• [EXCERPTED DATA]:
=======
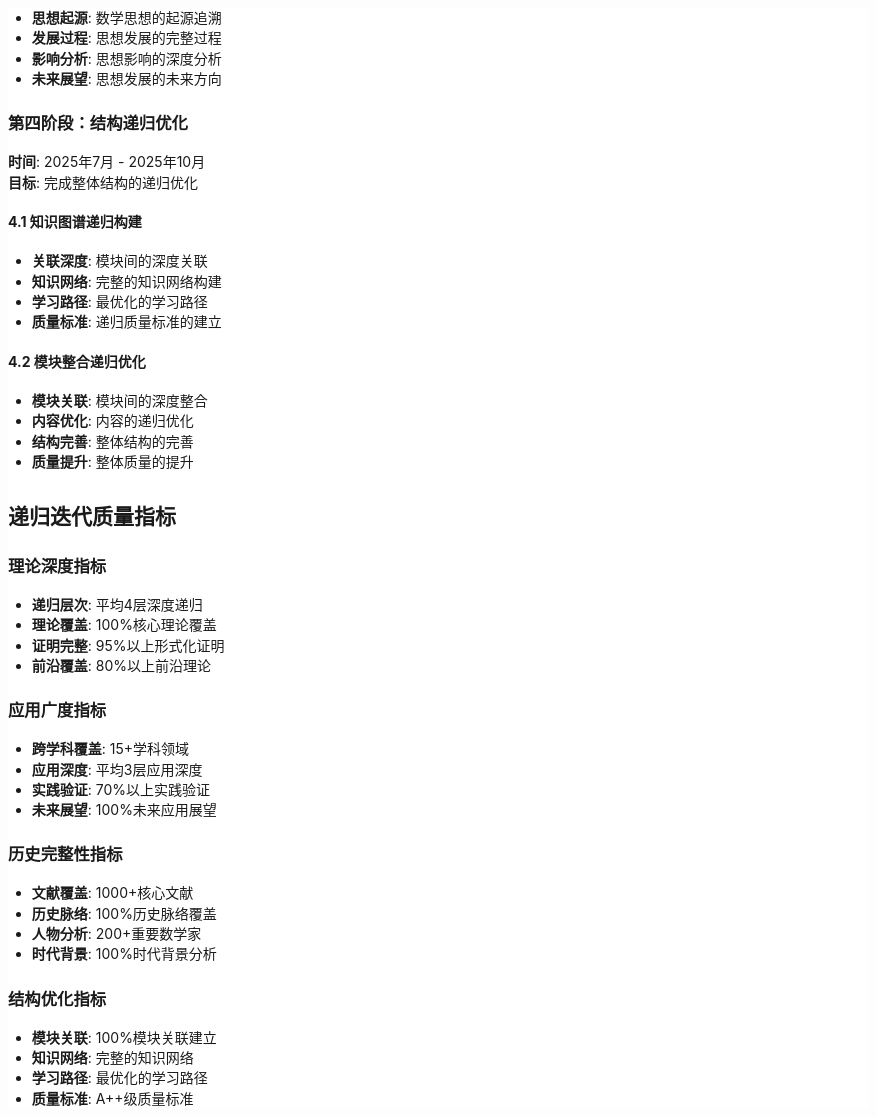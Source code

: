 - **思想起源**: 数学思想的起源追溯
- **发展过程**: 思想发展的完整过程
- **影响分析**: 思想影响的深度分析
- **未来展望**: 思想发展的未来方向

### 第四阶段：结构递归优化

**时间**: 2025年7月 - 2025年10月  
**目标**: 完成整体结构的递归优化

#### 4.1 知识图谱递归构建

- **关联深度**: 模块间的深度关联
- **知识网络**: 完整的知识网络构建
- **学习路径**: 最优化的学习路径
- **质量标准**: 递归质量标准的建立

#### 4.2 模块整合递归优化

- **模块关联**: 模块间的深度整合
- **内容优化**: 内容的递归优化
- **结构完善**: 整体结构的完善
- **质量提升**: 整体质量的提升

## 递归迭代质量指标

### 理论深度指标

- **递归层次**: 平均4层深度递归
- **理论覆盖**: 100%核心理论覆盖
- **证明完整**: 95%以上形式化证明
- **前沿覆盖**: 80%以上前沿理论

### 应用广度指标

- **跨学科覆盖**: 15+学科领域
- **应用深度**: 平均3层应用深度
- **实践验证**: 70%以上实践验证
- **未来展望**: 100%未来应用展望

### 历史完整性指标

- **文献覆盖**: 1000+核心文献
- **历史脉络**: 100%历史脉络覆盖
- **人物分析**: 200+重要数学家
- **时代背景**: 100%时代背景分析

### 结构优化指标

- **模块关联**: 100%模块关联建立
- **知识网络**: 完整的知识网络
- **学习路径**: 最优化的学习路径
- **质量标准**: A++级质量标准
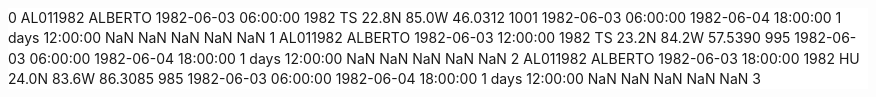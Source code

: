   </thead>
  <tbody>
    <tr>
      <th>0</th>
      <td>AL011982</td>
      <td>ALBERTO</td>
      <td>1982-06-03 06:00:00</td>
      <td>1982</td>
      <td>TS</td>
      <td>22.8N</td>
      <td>85.0W</td>
      <td>46.0312</td>
      <td>1001</td>
      <td>1982-06-03 06:00:00</td>
      <td>1982-06-04 18:00:00</td>
      <td>1 days 12:00:00</td>
      <td>NaN</td>
      <td>NaN</td>
      <td>NaN</td>
      <td>NaN</td>
      <td>NaN</td>
    </tr>
    <tr>
      <th>1</th>
      <td>AL011982</td>
      <td>ALBERTO</td>
      <td>1982-06-03 12:00:00</td>
      <td>1982</td>
      <td>TS</td>
      <td>23.2N</td>
      <td>84.2W</td>
      <td>57.5390</td>
      <td>995</td>
      <td>1982-06-03 06:00:00</td>
      <td>1982-06-04 18:00:00</td>
      <td>1 days 12:00:00</td>
      <td>NaN</td>
      <td>NaN</td>
      <td>NaN</td>
      <td>NaN</td>
      <td>NaN</td>
    </tr>
    <tr>
      <th>2</th>
      <td>AL011982</td>
      <td>ALBERTO</td>
      <td>1982-06-03 18:00:00</td>
      <td>1982</td>
      <td>HU</td>
      <td>24.0N</td>
      <td>83.6W</td>
      <td>86.3085</td>
      <td>985</td>
      <td>1982-06-03 06:00:00</td>
      <td>1982-06-04 18:00:00</td>
      <td>1 days 12:00:00</td>
      <td>NaN</td>
      <td>NaN</td>
      <td>NaN</td>
      <td>NaN</td>
      <td>NaN</td>
    </tr>
    <tr>
      <th>3</th>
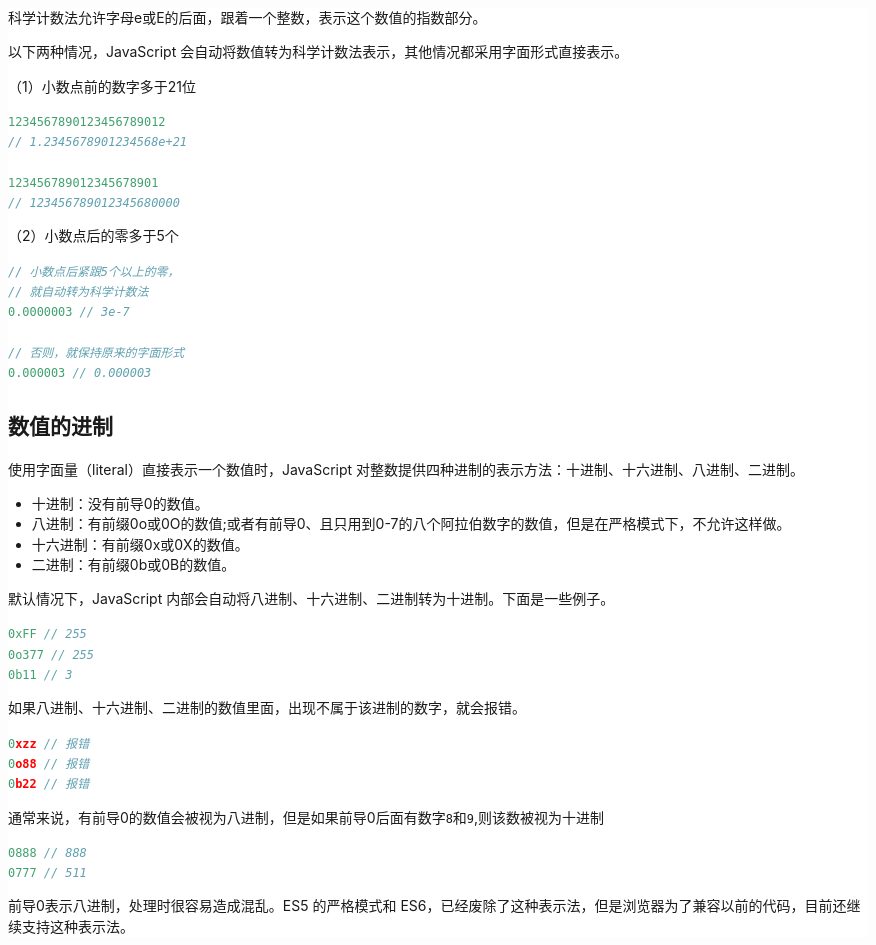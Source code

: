 科学计数法允许字母e或E的后面，跟着一个整数，表示这个数值的指数部分。

以下两种情况，JavaScript 会自动将数值转为科学计数法表示，其他情况都采用字面形式直接表示。

（1）小数点前的数字多于21位

```js
1234567890123456789012
// 1.2345678901234568e+21

123456789012345678901
// 123456789012345680000
```

（2）小数点后的零多于5个

```js
// 小数点后紧跟5个以上的零，
// 就自动转为科学计数法
0.0000003 // 3e-7

// 否则，就保持原来的字面形式
0.000003 // 0.000003
```

## 数值的进制

使用字面量（literal）直接表示一个数值时，JavaScript 对整数提供四种进制的表示方法：十进制、十六进制、八进制、二进制。

- 十进制：没有前导0的数值。
- 八进制：有前缀0o或0O的数值;或者有前导0、且只用到0-7的八个阿拉伯数字的数值，但是在严格模式下，不允许这样做。
- 十六进制：有前缀0x或0X的数值。
- 二进制：有前缀0b或0B的数值。

默认情况下，JavaScript 内部会自动将八进制、十六进制、二进制转为十进制。下面是一些例子。

```js
0xFF // 255
0o377 // 255
0b11 // 3
```

如果八进制、十六进制、二进制的数值里面，出现不属于该进制的数字，就会报错。

```js
0xzz // 报错
0o88 // 报错
0b22 // 报错
```

通常来说，有前导0的数值会被视为八进制，但是如果前导0后面有数字`8`和`9`,则该数被视为十进制

```js
0888 // 888
0777 // 511
```

前导0表示八进制，处理时很容易造成混乱。ES5 的严格模式和 ES6，已经废除了这种表示法，但是浏览器为了兼容以前的代码，目前还继续支持这种表示法。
=======
• [WHAT IS NEEDED]: Only the lines above starting with the one with "- **影响分析**: 思想影响的深度分析" and going through the one with "- **内容优化**: 内容的递归优化" are to be copied, word for word and with both ends kept.

• [ANSWER TO THIS TASK]:
- **影响分析**: 思想影响的深度分析
- **未来展望**: 思想发展的未来方向

### 第四阶段：结构递归优化

**时间**: 2025年7月 - 2025年10月  
**目标**: 完成整体结构的递归优化

#### 4.1 知识图谱递归构建

- **关联深度**: 模块间的深度关联
- **知识网络**: 完整的知识网络构建
- **学习路径**: 最优化的学习路径
- **质量标准**: 递归质量标准的建立

#### 4.2 模块整合递归优化

- **模块关联**: 模块间的深度整合
- **内容优化**: 内容的递归优化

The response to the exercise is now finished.